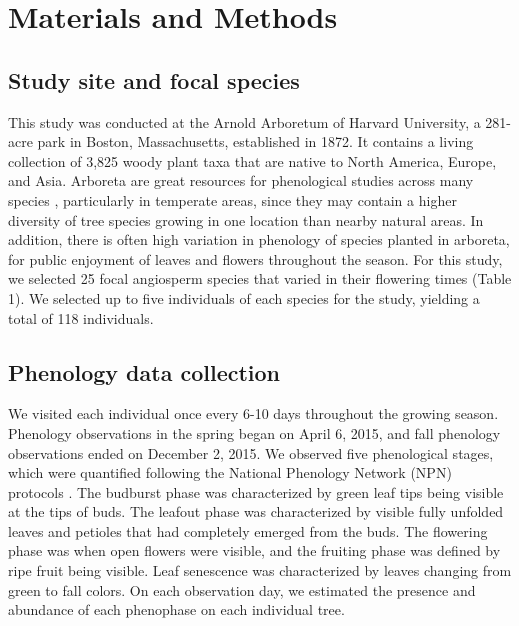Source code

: \documentclass{article}
\begin{document}
\section* {Materials and Methods}
\subsection*{Study site and focal species}
This study was conducted at the Arnold Arboretum of Harvard University, a 281-acre park in Boston, Massachusetts, established in 1872. It contains a living collection of 3,825 woody plant taxa that are native to North America, Europe, and Asia. Arboreta are great resources for phenological studies across many species \citep [e.g., ][]{primack2009a}, particularly in temperate areas, since they may contain a higher diversity of tree species growing in one location than nearby natural areas. In addition, there is often high variation in phenology of species planted in arboreta, for public enjoyment of leaves and flowers throughout the season. For this study, we selected 25 focal angiosperm species that varied in their flowering times (Table 1). We selected up to five individuals of each species for the study, yielding a total of 118 individuals.

\subsection*{Phenology data collection}
We visited each individual once every 6-10 days throughout the growing season. Phenology observations in the spring began on April 6, 2015, and fall phenology observations ended on December 2, 2015. We observed five phenological stages, which were quantified following the National Phenology Network (NPN) protocols \citep[for a full description see][]{denny2014}. The budburst phase was characterized by green leaf tips being visible at the tips of buds. The leafout phase was characterized by visible fully unfolded leaves and petioles that had completely emerged from the buds. %
The flowering phase was when open flowers were visible, and the fruiting phase was defined by ripe fruit being visible. Leaf senescence was characterized by leaves changing from green to fall colors. On each observation day, we estimated the presence and abundance of each phenophase on each individual tree.
\end{document}
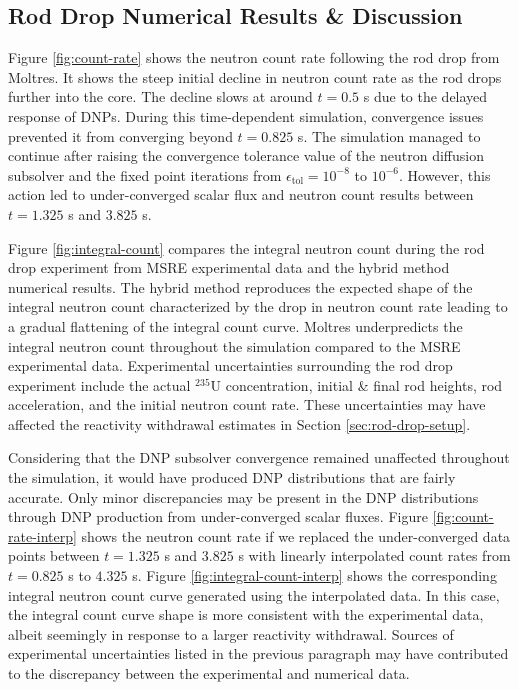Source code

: \subsection{Rod Drop Numerical Results \& Discussion}

Figure \ref{fig:count-rate} shows the neutron count rate following the rod drop from Moltres. It
shows the steep initial decline in neutron count rate as the rod drops further into the core. The
decline slows at around $t=0.5$ s due to the delayed response of \glspl{DNP}. During this
time-dependent simulation, convergence issues prevented it from converging beyond $t=0.825$ s. The
simulation managed to continue after raising the convergence tolerance value of the neutron
diffusion subsolver and the fixed point iterations from $\epsilon_\text{tol}=10^{-8}$ to $10^{-6}$.
However, this action led to under-converged scalar flux and neutron count results between $t=1.325$
s and $3.825$ s.

Figure \ref{fig:integral-count} compares the integral neutron count during the rod drop experiment
from \gls{MSRE} experimental data and the hybrid method numerical results. The hybrid method
reproduces the expected shape of the integral
neutron count characterized by the drop in neutron count rate leading to a gradual flattening of
the integral count curve. Moltres underpredicts the integral neutron count throughout the
simulation compared to the \gls{MSRE} experimental data.
Experimental uncertainties surrounding the rod drop experiment include the actual $^{235}$U
concentration, initial \& final rod heights, rod acceleration, and the initial neutron count rate.
These uncertainties may have affected the reactivity withdrawal estimates in Section
\ref{sec:rod-drop-setup}.

Considering that the \gls{DNP} subsolver convergence remained unaffected throughout the simulation,
it would have produced \gls{DNP} distributions that are fairly accurate. Only minor discrepancies
may be present in the \gls{DNP} distributions through \gls{DNP} production from under-converged
scalar fluxes. Figure \ref{fig:count-rate-interp} shows the neutron count rate if we replaced the
under-converged data points between $t=1.325$ s and $3.825$ s with linearly interpolated count
rates from $t=0.825$ s to $4.325$ s. Figure \ref{fig:integral-count-interp} shows the corresponding
integral neutron count curve generated using the interpolated data. In this case, the integral
count curve shape is more consistent with the experimental data, albeit seemingly in response to a
larger reactivity withdrawal. Sources of experimental uncertainties listed in the previous
paragraph may have contributed to the discrepancy between the experimental and numerical data.

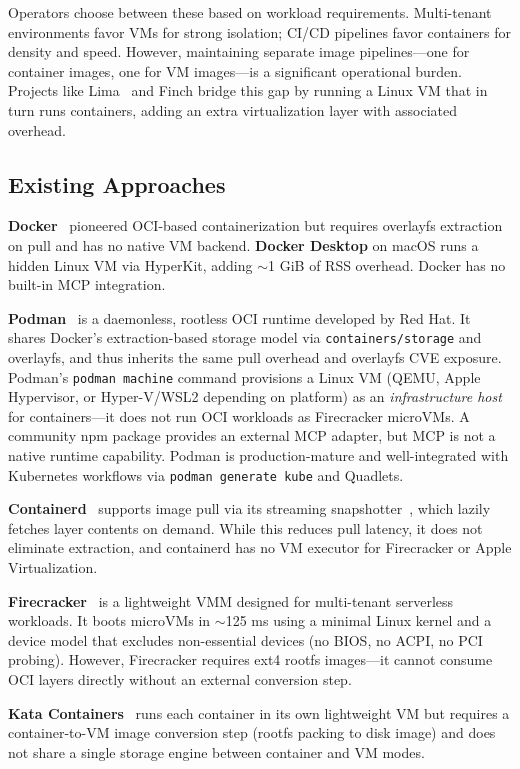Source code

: \documentclass[11pt,a4paper]{article}
\begin{document}
Operators choose between these based on workload requirements. Multi-tenant environments favor VMs for strong isolation; CI/CD pipelines favor containers for density and speed. However, maintaining separate image pipelines---one for container images, one for VM images---is a significant operational burden. Projects like Lima~\cite{lima} and Finch bridge this gap by running a Linux VM that in turn runs containers, adding an extra virtualization layer with associated overhead.

\subsection{Existing Approaches}

\textbf{Docker}~\cite{docker} pioneered OCI-based containerization but requires overlayfs extraction on pull and has no native VM backend. \textbf{Docker Desktop} on macOS runs a hidden Linux VM via HyperKit, adding $\sim$1 GiB of RSS overhead. Docker has no built-in MCP integration.

\textbf{Podman}~\cite{podman} is a daemonless, rootless OCI runtime developed by Red Hat. It shares Docker's extraction-based storage model via \texttt{containers/storage} and overlayfs, and thus inherits the same pull overhead and overlayfs CVE exposure. Podman's \texttt{podman machine} command provisions a Linux VM (QEMU, Apple Hypervisor, or Hyper-V/WSL2 depending on platform) as an \emph{infrastructure host} for containers---it does not run OCI workloads as Firecracker microVMs. A community npm package provides an external MCP adapter, but MCP is not a native runtime capability. Podman is production-mature and well-integrated with Kubernetes workflows via \texttt{podman generate kube} and Quadlets.

\textbf{Containerd}~\cite{containerd} supports image pull via its streaming snapshotter~\cite{stargz}, which lazily fetches layer contents on demand. While this reduces pull latency, it does not eliminate extraction, and containerd has no VM executor for Firecracker or Apple Virtualization.

\textbf{Firecracker}~\cite{firecracker} is a lightweight VMM designed for multi-tenant serverless workloads. It boots microVMs in $\sim$125 ms using a minimal Linux kernel and a device model that excludes non-essential devices (no BIOS, no ACPI, no PCI probing). However, Firecracker requires ext4 rootfs images---it cannot consume OCI layers directly without an external conversion step.

\textbf{Kata Containers}~\cite{kata} runs each container in its own lightweight VM but requires a container-to-VM image conversion step (rootfs packing to disk image) and does not share a single storage engine between container and VM modes.
\end{document}
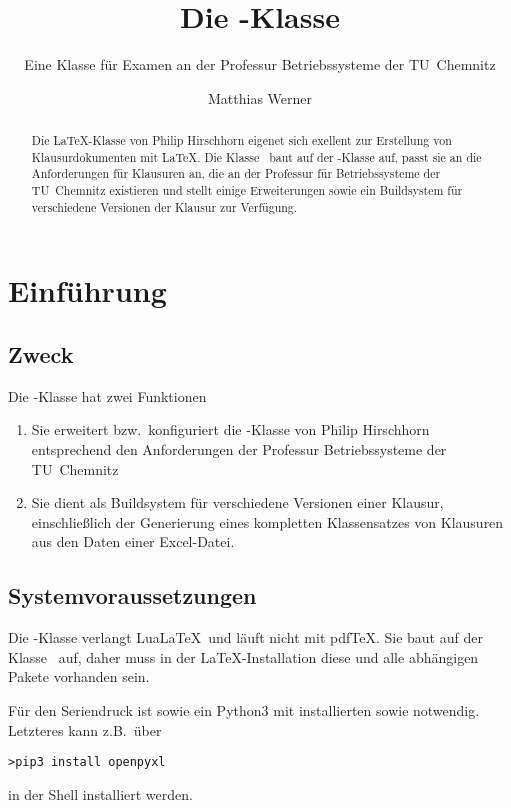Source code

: \documentclass[
load=osgexam,
babel=ngerman
]{skdoc}
\author{Matthias Werner}
\title{Die \thepkg-Klasse}
\subtitle{Eine Klasse für Examen an der Professur Betriebssysteme der TU~Chemnitz}
\begin{document}
\maketitle
\begin{abstract}
    Die \LaTeX-Klasse  von \textsf{Philip Hirschhorn} eigenet sich exellent zur Erstellung von
    Klausurdokumenten mit \LaTeX. Die Klasse \thepkg\  baut auf der -Klasse auf, passt sie an die
    Anforderungen für Klausuren an, die an der Professur für Betriebssysteme der TU~Chemnitz existieren und stellt
    einige Erweiterungen sowie ein Buildsystem für verschiedene Versionen der Klausur zur Verfügung.
\end{abstract}

\tableofcontents\clearpage


\section{Einführung}
\subsection{Zweck}
Die -Klasse hat zwei Funktionen
\begin{enumerate}
  \item Sie erweitert bzw.\ konfiguriert die -Klasse von \textsf{Philip Hirschhorn} entsprechend den
    Anforderungen der Professur Betriebssysteme der TU~Chemnitz
  \item Sie dient als Buildsystem für verschiedene Versionen einer Klausur, einschließlich der Generierung eines
    kompletten Klassensatzes von Klausuren aus den Daten einer Excel-Datei.
\end{enumerate}
\subsection{Systemvoraussetzungen}
Die \thepkg-Klasse verlangt Lua\LaTeX\ und läuft nicht mit pdfTeX. Sie baut auf der Klasse \ auf, daher muss
in der \LaTeX-Installation diese und alle abhängigen Pakete vorhanden sein.
 
Für den Seriendruck ist  sowie ein Python3 mit installierten
 sowie notwendig. Letzteres kann z.\;B.\ über

\begin{verbatim}
>pip3 install openpyxl
\end{verbatim}
in der Shell installiert werden.
\end{document}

» **Your objective**
Only the text of the records is to be reproduced exactly; skip the pictures.

» **Output for this task**
Source code

: \documentclass{article}
\begin{document}
\section* {Materials and Methods}
\subsection*{Study site and focal species}
This study was conducted at the Arnold Arboretum of Harvard University, a 281-acre park in Boston, Massachusetts, established in 1872. It contains a living collection of 3,825 woody plant taxa that are native to North America, Europe, and Asia. Arboreta are great resources for phenological studies across many species \citep [e.g., ][]{primack2009a}, particularly in temperate areas, since they may contain a higher diversity of tree species growing in one location than nearby natural areas. In addition, there is often high variation in phenology of species planted in arboreta, for public enjoyment of leaves and flowers throughout the season. For this study, we selected 25 focal angiosperm species that varied in their flowering times (Table 1). We selected up to five individuals of each species for the study, yielding a total of 118 individuals.

\subsection*{Phenology data collection}
We visited each individual once every 6-10 days throughout the growing season. Phenology observations in the spring began on April 6, 2015, and fall phenology observations ended on December 2, 2015. We observed five phenological stages, which were quantified following the National Phenology Network (NPN) protocols \citep[for a full description see][]{denny2014}. The budburst phase was characterized by green leaf tips being visible at the tips of buds. The leafout phase was characterized by visible fully unfolded leaves and petioles that had completely emerged from the buds. %
The flowering phase was when open flowers were visible, and the fruiting phase was defined by ripe fruit being visible. Leaf senescence was characterized by leaves changing from green to fall colors. On each observation day, we estimated the presence and abundance of each phenophase on each individual tree.
\end{document}
Source code

: \subsection{Rod Drop Numerical Results \& Discussion}

Figure \ref{fig:count-rate} shows the neutron count rate following the rod drop from Moltres. It
shows the steep initial decline in neutron count rate as the rod drops further into the core. The
decline slows at around $t=0.5$ s due to the delayed response of \glspl{DNP}. During this
time-dependent simulation, convergence issues prevented it from converging beyond $t=0.825$ s. The
simulation managed to continue after raising the convergence tolerance value of the neutron
diffusion subsolver and the fixed point iterations from $\epsilon_\text{tol}=10^{-8}$ to $10^{-6}$.
However, this action led to under-converged scalar flux and neutron count results between $t=1.325$
s and $3.825$ s.

Figure \ref{fig:integral-count} compares the integral neutron count during the rod drop experiment
from \gls{MSRE} experimental data and the hybrid method numerical results. The hybrid method
reproduces the expected shape of the integral
neutron count characterized by the drop in neutron count rate leading to a gradual flattening of
the integral count curve. Moltres underpredicts the integral neutron count throughout the
simulation compared to the \gls{MSRE} experimental data.
Experimental uncertainties surrounding the rod drop experiment include the actual $^{235}$U
concentration, initial \& final rod heights, rod acceleration, and the initial neutron count rate.
These uncertainties may have affected the reactivity withdrawal estimates in Section
\ref{sec:rod-drop-setup}.

Considering that the \gls{DNP} subsolver convergence remained unaffected throughout the simulation,
it would have produced \gls{DNP} distributions that are fairly accurate. Only minor discrepancies
may be present in the \gls{DNP} distributions through \gls{DNP} production from under-converged
scalar fluxes. Figure \ref{fig:count-rate-interp} shows the neutron count rate if we replaced the
under-converged data points between $t=1.325$ s and $3.825$ s with linearly interpolated count
rates from $t=0.825$ s to $4.325$ s. Figure \ref{fig:integral-count-interp} shows the corresponding
integral neutron count curve generated using the interpolated data. In this case, the integral
count curve shape is more consistent with the experimental data, albeit seemingly in response to a
larger reactivity withdrawal. Sources of experimental uncertainties listed in the previous
paragraph may have contributed to the discrepancy between the experimental and numerical data.

Source code

: \documentclass[11pt,a4paper]{article}
\begin{document}
Operators choose between these based on workload requirements. Multi-tenant environments favor VMs for strong isolation; CI/CD pipelines favor containers for density and speed. However, maintaining separate image pipelines---one for container images, one for VM images---is a significant operational burden. Projects like Lima~\cite{lima} and Finch bridge this gap by running a Linux VM that in turn runs containers, adding an extra virtualization layer with associated overhead.

\subsection{Existing Approaches}

\textbf{Docker}~\cite{docker} pioneered OCI-based containerization but requires overlayfs extraction on pull and has no native VM backend. \textbf{Docker Desktop} on macOS runs a hidden Linux VM via HyperKit, adding $\sim$1 GiB of RSS overhead. Docker has no built-in MCP integration.

\textbf{Podman}~\cite{podman} is a daemonless, rootless OCI runtime developed by Red Hat. It shares Docker's extraction-based storage model via \texttt{containers/storage} and overlayfs, and thus inherits the same pull overhead and overlayfs CVE exposure. Podman's \texttt{podman machine} command provisions a Linux VM (QEMU, Apple Hypervisor, or Hyper-V/WSL2 depending on platform) as an \emph{infrastructure host} for containers---it does not run OCI workloads as Firecracker microVMs. A community npm package provides an external MCP adapter, but MCP is not a native runtime capability. Podman is production-mature and well-integrated with Kubernetes workflows via \texttt{podman generate kube} and Quadlets.

\textbf{Containerd}~\cite{containerd} supports image pull via its streaming snapshotter~\cite{stargz}, which lazily fetches layer contents on demand. While this reduces pull latency, it does not eliminate extraction, and containerd has no VM executor for Firecracker or Apple Virtualization.

\textbf{Firecracker}~\cite{firecracker} is a lightweight VMM designed for multi-tenant serverless workloads. It boots microVMs in $\sim$125 ms using a minimal Linux kernel and a device model that excludes non-essential devices (no BIOS, no ACPI, no PCI probing). However, Firecracker requires ext4 rootfs images---it cannot consume OCI layers directly without an external conversion step.

\textbf{Kata Containers}~\cite{kata} runs each container in its own lightweight VM but requires a container-to-VM image conversion step (rootfs packing to disk image) and does not share a single storage engine between container and VM modes.
\end{document}
Source code

: \documentclass[
load=osgexam,
babel=ngerman
]{skdoc}
\author{Matthias Werner}
\title{Die \thepkg-Klasse}
\subtitle{Eine Klasse für Examen an der Professur Betriebssysteme der TU~Chemnitz}
\begin{document}
\maketitle
\begin{abstract}
    Die \LaTeX-Klasse  von \textsf{Philip Hirschhorn} eigenet sich exellent zur Erstellung von
    Klausurdokumenten mit \LaTeX. Die Klasse \thepkg\  baut auf der -Klasse auf, passt sie an die
    Anforderungen für Klausuren an, die an der Professur für Betriebssysteme der TU~Chemnitz existieren und stellt
    einige Erweiterungen sowie ein Buildsystem für verschiedene Versionen der Klausur zur Verfügung.
\end{abstract}

\tableofcontents\clearpage


\section{Einführung}
\subsection{Zweck}
Die -Klasse hat zwei Funktionen
\begin{enumerate}
  \item Sie erweitert bzw.\ konfiguriert die -Klasse von \textsf{Philip Hirschhorn} entsprechend den
    Anforderungen der Professur Betriebssysteme der TU~Chemnitz
  \item Sie dient als Buildsystem für verschiedene Versionen einer Klausur, einschließlich der Generierung eines
    kompletten Klassensatzes von Klausuren aus den Daten einer Excel-Datei.
\end{enumerate}
\subsection{Systemvoraussetzungen}
Die \thepkg-Klasse verlangt Lua\LaTeX\ und läuft nicht mit pdfTeX. Sie baut auf der Klasse \ auf, daher muss
in der \LaTeX-Installation diese und alle abhängigen Pakete vorhanden sein.
 
Für den Seriendruck ist  sowie ein Python3 mit installierten
 sowie notwendig. Letzteres kann z.\;B.\ über

\begin{verbatim}
>pip3 install openpyxl
\end{verbatim}
in der Shell installiert werden.
\end{document}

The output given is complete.